The telecommunications juggernaut BCE Inc. (TSX:BCE)(NYSE:BCE) may not dazzle with rapid growth, but it continues to beat expectations on earnings and make smart acquisitions to make it stronger and better.
At the end of April the company revealed that its adjusted earnings per share were $0.85 on $5.27 billion, which was up from the $0.84 EPS on $5.24 billion in Q1 2015. While it missed slightly on the expected revenue, it beat on earnings by a penny, which is a good sign for the company.
The reason that its revenue was up was because it continues to sign new people up for its services and generate greater viewership of its media properties. Revenue grew by 5.3% in the Wireless segment to $1.58 billion because the number of subscribers increased to 8.24 million, a 1.6% increase. Further, it was able to increase its average revenue per user by 3.6% to $63.02.
All in all, it saw growth in the expected sections, with Internet subscriptions increasing by 3.4% to 3.41 million and TV subscriptions increasing by 3.4% to 2.75 million. Its local telephone subscriptions dropped by a large 6.4% to 6.57 million, which I expect to continue happening going forward.
But a few days after announcing its earnings, BCE also revealed that it had plans to acquire Manitoba Telecom Services Inc. (TSX:MBT) for $3.9 billion. MTS owns 50% of the wireless market in Manitoba, with Rogers holding 30%, Telus holding 10%, and BCE holding an additional 10%.
While it will need to make some regulatory concessions, such as selling upwards of a third of the subscriber base, this move is still huge for the company because it gives it a stronger presence in the west. While there isn’t any certainty that the deal will happen, I imagine the $1 billion investment in upgrading the MTS network will encourage regulators to agree to the deal.
The question remains, is this a smart deal for investors?
I say yes.
The first reason is because it secures BCE’s strength in the west. As it invests more money into the network, I imagine subscribers will leave competitors and move to BCE, giving the company further growth.
On top of that, BCE believes that the tax savings and synergies from the acquisition will make it accretive to free cash flow instantly, which is a good sign for those who are chomping at the bit for more dividends.

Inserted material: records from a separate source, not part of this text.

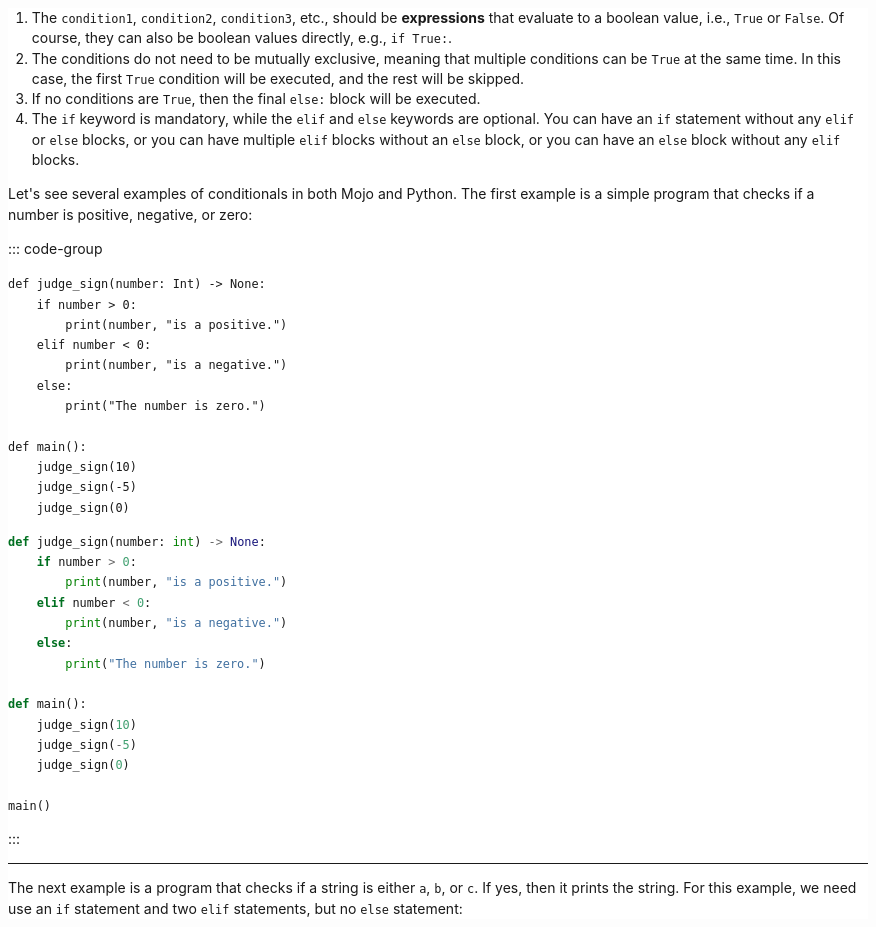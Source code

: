 1. The `condition1`, `condition2`, `condition3`, etc., should be **expressions** that evaluate to a boolean value, i.e., `True` or `False`. Of course, they can also be boolean values directly, e.g., `if True:`.
1. The conditions do not need to be mutually exclusive, meaning that multiple conditions can be `True` at the same time. In this case, the first `True` condition will be executed, and the rest will be skipped.
1. If no conditions are `True`, then the final `else:` block will be executed.
1. The `if` keyword is mandatory, while the `elif` and `else` keywords are optional. You can have an `if` statement without any `elif` or `else` blocks, or you can have multiple `elif` blocks without an `else` block, or you can have an `else` block without any `elif` blocks.

Let's see several examples of conditionals in both Mojo and Python. The first example is a simple program that checks if a number is positive, negative, or zero:

::: code-group

```mojo
def judge_sign(number: Int) -> None:
    if number > 0:
        print(number, "is a positive.")
    elif number < 0:
        print(number, "is a negative.")
    else:
        print("The number is zero.")

def main():
    judge_sign(10)
    judge_sign(-5)
    judge_sign(0)
```

```python
def judge_sign(number: int) -> None:
    if number > 0:
        print(number, "is a positive.")
    elif number < 0:
        print(number, "is a negative.")
    else:
        print("The number is zero.")

def main():
    judge_sign(10)
    judge_sign(-5)
    judge_sign(0)

main()
```

:::

---

The next example is a program that checks if a string is either `a`, `b`, or `c`. If yes, then it prints the string. For this example, we need use an `if` statement and two `elif` statements, but no `else` statement:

Speaking of which, there’s a reason why BCE is known as one of the best (if not the best) dividend stocks in Canada. It currently pays $0.6825 per share per quarter to investors, which, at current valuations, is a strong 4.62% yield. The company has been pushing to keep the payout ratio between 65% and 75%. In 2015, it paid out 72.3%, so it’s a secure dividend. And if management is correct about this acquisition, I imagine that the increase in free cash flow will result in an immediate boost to the yield.
All in all, BCE is really doing an incredible job of growing organically and also growing through smart acquisitions. While the deal has not been finalized, I expect investors will be pleased with the growth that comes from the deal.